WORK ITEM →
Nothing may be dropped. Retype the whole listing exactly.

Content starts

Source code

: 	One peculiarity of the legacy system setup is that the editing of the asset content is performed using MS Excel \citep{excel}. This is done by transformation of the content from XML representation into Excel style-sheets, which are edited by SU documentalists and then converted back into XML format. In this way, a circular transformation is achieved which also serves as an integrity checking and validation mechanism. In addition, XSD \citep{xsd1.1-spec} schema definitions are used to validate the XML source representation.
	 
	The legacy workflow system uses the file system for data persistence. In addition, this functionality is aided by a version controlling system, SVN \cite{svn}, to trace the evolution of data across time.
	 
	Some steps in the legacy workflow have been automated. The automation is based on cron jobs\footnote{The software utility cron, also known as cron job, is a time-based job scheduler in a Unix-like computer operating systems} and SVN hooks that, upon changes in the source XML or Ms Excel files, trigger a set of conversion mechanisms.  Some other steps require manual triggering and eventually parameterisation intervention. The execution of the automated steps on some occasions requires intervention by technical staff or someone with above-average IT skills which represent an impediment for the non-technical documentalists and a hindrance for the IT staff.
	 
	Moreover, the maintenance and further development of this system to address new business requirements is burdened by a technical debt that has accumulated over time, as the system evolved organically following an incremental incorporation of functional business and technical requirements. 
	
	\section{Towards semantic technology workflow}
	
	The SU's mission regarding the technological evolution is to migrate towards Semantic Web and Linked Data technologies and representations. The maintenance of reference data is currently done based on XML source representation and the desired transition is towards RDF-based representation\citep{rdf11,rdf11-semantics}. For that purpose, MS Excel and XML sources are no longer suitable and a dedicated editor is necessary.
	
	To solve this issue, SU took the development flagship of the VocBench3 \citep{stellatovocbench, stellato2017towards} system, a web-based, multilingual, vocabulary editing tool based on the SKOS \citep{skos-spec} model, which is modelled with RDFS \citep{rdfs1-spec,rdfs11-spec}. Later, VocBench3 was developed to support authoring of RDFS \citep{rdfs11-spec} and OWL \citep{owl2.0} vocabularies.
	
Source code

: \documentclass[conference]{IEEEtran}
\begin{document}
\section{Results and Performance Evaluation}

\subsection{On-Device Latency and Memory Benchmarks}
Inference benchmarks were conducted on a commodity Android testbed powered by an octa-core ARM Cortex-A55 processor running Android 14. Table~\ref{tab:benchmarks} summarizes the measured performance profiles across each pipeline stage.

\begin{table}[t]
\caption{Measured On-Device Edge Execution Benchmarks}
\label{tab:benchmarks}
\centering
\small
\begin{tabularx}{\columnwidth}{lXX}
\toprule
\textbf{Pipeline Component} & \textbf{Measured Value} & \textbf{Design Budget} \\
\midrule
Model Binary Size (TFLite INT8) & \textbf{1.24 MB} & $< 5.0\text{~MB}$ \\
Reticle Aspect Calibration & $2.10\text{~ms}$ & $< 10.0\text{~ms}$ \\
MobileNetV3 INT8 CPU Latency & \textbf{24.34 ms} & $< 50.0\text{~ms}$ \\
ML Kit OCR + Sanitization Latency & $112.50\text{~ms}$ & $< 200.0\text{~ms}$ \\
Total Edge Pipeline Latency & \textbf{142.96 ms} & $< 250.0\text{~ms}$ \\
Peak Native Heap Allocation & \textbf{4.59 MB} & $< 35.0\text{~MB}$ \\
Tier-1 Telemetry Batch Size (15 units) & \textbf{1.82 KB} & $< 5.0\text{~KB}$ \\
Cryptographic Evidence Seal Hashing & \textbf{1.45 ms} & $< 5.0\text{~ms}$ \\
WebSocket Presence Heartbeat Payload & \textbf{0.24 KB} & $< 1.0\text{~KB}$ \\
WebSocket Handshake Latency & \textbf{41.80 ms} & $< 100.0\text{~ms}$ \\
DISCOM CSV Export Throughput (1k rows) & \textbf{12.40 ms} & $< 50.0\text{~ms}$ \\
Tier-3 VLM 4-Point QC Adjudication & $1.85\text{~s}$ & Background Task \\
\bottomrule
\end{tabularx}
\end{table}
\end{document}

Content ends

SOLVED PROBLEM →
Source code

: 	One peculiarity of the legacy system setup is that the editing of the asset content is performed using MS Excel \citep{excel}. This is done by transformation of the content from XML representation into Excel style-sheets, which are edited by SU documentalists and then converted back into XML format. In this way, a circular transformation is achieved which also serves as an integrity checking and validation mechanism. In addition, XSD \citep{xsd1.1-spec} schema definitions are used to validate the XML source representation.
	 
	The legacy workflow system uses the file system for data persistence. In addition, this functionality is aided by a version controlling system, SVN \cite{svn}, to trace the evolution of data across time.
	 
	Some steps in the legacy workflow have been automated. The automation is based on cron jobs\footnote{The software utility cron, also known as cron job, is a time-based job scheduler in a Unix-like computer operating systems} and SVN hooks that, upon changes in the source XML or Ms Excel files, trigger a set of conversion mechanisms.  Some other steps require manual triggering and eventually parameterisation intervention. The execution of the automated steps on some occasions requires intervention by technical staff or someone with above-average IT skills which represent an impediment for the non-technical documentalists and a hindrance for the IT staff.
	 
	Moreover, the maintenance and further development of this system to address new business requirements is burdened by a technical debt that has accumulated over time, as the system evolved organically following an incremental incorporation of functional business and technical requirements. 
	
	\section{Towards semantic technology workflow}
	
	The SU's mission regarding the technological evolution is to migrate towards Semantic Web and Linked Data technologies and representations. The maintenance of reference data is currently done based on XML source representation and the desired transition is towards RDF-based representation\citep{rdf11,rdf11-semantics}. For that purpose, MS Excel and XML sources are no longer suitable and a dedicated editor is necessary.
	
	To solve this issue, SU took the development flagship of the VocBench3 \citep{stellatovocbench, stellato2017towards} system, a web-based, multilingual, vocabulary editing tool based on the SKOS \citep{skos-spec} model, which is modelled with RDFS \citep{rdfs1-spec,rdfs11-spec}. Later, VocBench3 was developed to support authoring of RDFS \citep{rdfs11-spec} and OWL \citep{owl2.0} vocabularies.
	
Source code

: \documentclass[conference]{IEEEtran}
\begin{document}
\section{Results and Performance Evaluation}

\subsection{On-Device Latency and Memory Benchmarks}
Inference benchmarks were conducted on a commodity Android testbed powered by an octa-core ARM Cortex-A55 processor running Android 14. Table~\ref{tab:benchmarks} summarizes the measured performance profiles across each pipeline stage.

\begin{table}[t]
\caption{Measured On-Device Edge Execution Benchmarks}
\label{tab:benchmarks}
\centering
\small
\begin{tabularx}{\columnwidth}{lXX}
\toprule
\textbf{Pipeline Component} & \textbf{Measured Value} & \textbf{Design Budget} \\
\midrule
Model Binary Size (TFLite INT8) & \textbf{1.24 MB} & $< 5.0\text{~MB}$ \\
Reticle Aspect Calibration & $2.10\text{~ms}$ & $< 10.0\text{~ms}$ \\
MobileNetV3 INT8 CPU Latency & \textbf{24.34 ms} & $< 50.0\text{~ms}$ \\
ML Kit OCR + Sanitization Latency & $112.50\text{~ms}$ & $< 200.0\text{~ms}$ \\
Total Edge Pipeline Latency & \textbf{142.96 ms} & $< 250.0\text{~ms}$ \\
Peak Native Heap Allocation & \textbf{4.59 MB} & $< 35.0\text{~MB}$ \\
Tier-1 Telemetry Batch Size (15 units) & \textbf{1.82 KB} & $< 5.0\text{~KB}$ \\
Cryptographic Evidence Seal Hashing & \textbf{1.45 ms} & $< 5.0\text{~ms}$ \\
WebSocket Presence Heartbeat Payload & \textbf{0.24 KB} & $< 1.0\text{~KB}$ \\
WebSocket Handshake Latency & \textbf{41.80 ms} & $< 100.0\text{~ms}$ \\
DISCOM CSV Export Throughput (1k rows) & \textbf{12.40 ms} & $< 50.0\text{~ms}$ \\
Tier-3 VLM 4-Point QC Adjudication & $1.85\text{~s}$ & Background Task \\
\bottomrule
\end{tabularx}
\end{table}
\end{document}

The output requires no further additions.